ちなみに、マリスト大学のウィスコンシン州およびミシガン州に特化した投開票日直前の世論調査においても、トランプは前回の米大統領選挙と比べると、無党派層と白人の支持率を落としている。
一方、ハリスはペンシルベニア州において、黒人票を取り切れていない。マリスト大学の同世論調査によれば、黒人の支持率はハリス84%、トランプ16%だが、2020年米大統領選挙でバイデンは92%の黒人票を得た。それと比較すれば、ハリスが黒人票を充分取り切れていないことは明確だ。
その背景には、経済やインフレが黒人を直撃したこともあるが、黒人男性の黒人女性に対する蔑視、差別、支配の文化並びに強度な女性嫌悪(misogyny ミソジニー)が根底にあると考えられる。また、トランプはトランプ支持者のプロレスラー、ハルク・ホーガン氏を全面に出し、マッチョな強い白人男性に憧れる黒人男性を引き付けている。
ただ、ハリスはペンシルベニア州での黒人男性の支持獲得に苦戦を強いられているが、トランプの無党派層と白人および男性の支持率低下で、黒人男性の不足分を補足できるかもしれない。

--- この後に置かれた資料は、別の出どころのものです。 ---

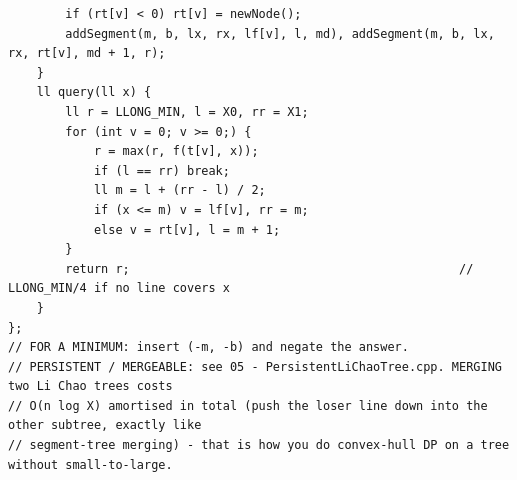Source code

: \documentclass[9pt,a4paper,twocolumn]{extarticle}
\begin{document}
\begin{lstlisting}
        if (rt[v] < 0) rt[v] = newNode();
        addSegment(m, b, lx, rx, lf[v], l, md), addSegment(m, b, lx, rx, rt[v], md + 1, r);
    }
    ll query(ll x) {
        ll r = LLONG_MIN, l = X0, rr = X1;
        for (int v = 0; v >= 0;) {
            r = max(r, f(t[v], x));
            if (l == rr) break;
            ll m = l + (rr - l) / 2;
            if (x <= m) v = lf[v], rr = m;
            else v = rt[v], l = m + 1;
        }
        return r;                                              // LLONG_MIN/4 if no line covers x
    }
};
// FOR A MINIMUM: insert (-m, -b) and negate the answer.
// PERSISTENT / MERGEABLE: see 05 - PersistentLiChaoTree.cpp. MERGING two Li Chao trees costs
// O(n log X) amortised in total (push the loser line down into the other subtree, exactly like
// segment-tree merging) - that is how you do convex-hull DP on a tree without small-to-large.
\end{lstlisting}

\filbreak
\end{document}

さらに、トランプ支持者のコメディアンがニューヨークでのトランプ集会で、プエルトリコを「海に浮かぶゴミの島」と呼んだ差別的発言が、ペンシルベニアにおけるハリスの票の積み上げになるだろう。全米には、580万人のプエルトリコ系がおり、彼らは怒りと不快感を露わにした。ペンシルベニア州には47万2672人のプエルトリコ系がいるからだ。
「隠れトランプ」対「隠れハリス」
ペンシルベニア州では、トランプを支持する白人と男性が前回の大統領選挙よりも減っている世論調査結果が出たが、黒人女性を心理的に受容できない白人男性は、党派を問わずトランプに投票するかもしれない。また、黒人女性を蔑視していると見られたくない黒人男性も、トランプに票を投じると考えられる。
彼らは、世論調査では性差別者や女性嫌悪者に見られないように「ハリスに投票する」と回答するが、実際はトランプに投じる「隠れトランプ」に成り得る。彼らの数字は、世論調査結果に現れない。

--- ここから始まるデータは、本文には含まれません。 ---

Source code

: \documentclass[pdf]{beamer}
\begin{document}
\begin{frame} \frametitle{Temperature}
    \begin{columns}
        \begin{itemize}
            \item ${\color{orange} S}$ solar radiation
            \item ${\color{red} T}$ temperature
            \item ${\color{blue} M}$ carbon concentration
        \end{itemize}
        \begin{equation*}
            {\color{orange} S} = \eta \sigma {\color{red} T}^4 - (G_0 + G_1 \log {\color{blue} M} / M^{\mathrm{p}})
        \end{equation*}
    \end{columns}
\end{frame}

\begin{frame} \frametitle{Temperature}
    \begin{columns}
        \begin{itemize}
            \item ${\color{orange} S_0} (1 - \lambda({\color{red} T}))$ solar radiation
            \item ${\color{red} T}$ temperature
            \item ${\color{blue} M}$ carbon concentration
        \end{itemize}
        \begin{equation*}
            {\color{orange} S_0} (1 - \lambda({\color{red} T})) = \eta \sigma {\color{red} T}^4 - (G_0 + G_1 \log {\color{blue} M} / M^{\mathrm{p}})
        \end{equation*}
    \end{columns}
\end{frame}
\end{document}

一方、人工妊娠中絶容認の共和党支持の女性や、母体に危険が及んでも人工妊娠中絶ができない状況を懸念する共和党支持の男性は、周りのトランプ支持者の友人や同僚に対して「ハリスに投票する」と口に出すことは到底できない。彼らは、「隠れハリス」になって、ハリスに投票し、彼女の票の積み上げになるだろう。
「ペンシルベニア州はマージンのゲーム」になる。ハリス陣営で激戦州の責任者を務めるダン・カニネンは、支持者とのオンラインミーティングでこう述べた。ほんの僅かの票を積み上げた候補が勝ち抜くという意味だ。この「隠れの存在」は、票の読みの作業において、不正確さをもたらす厄介な要因だ。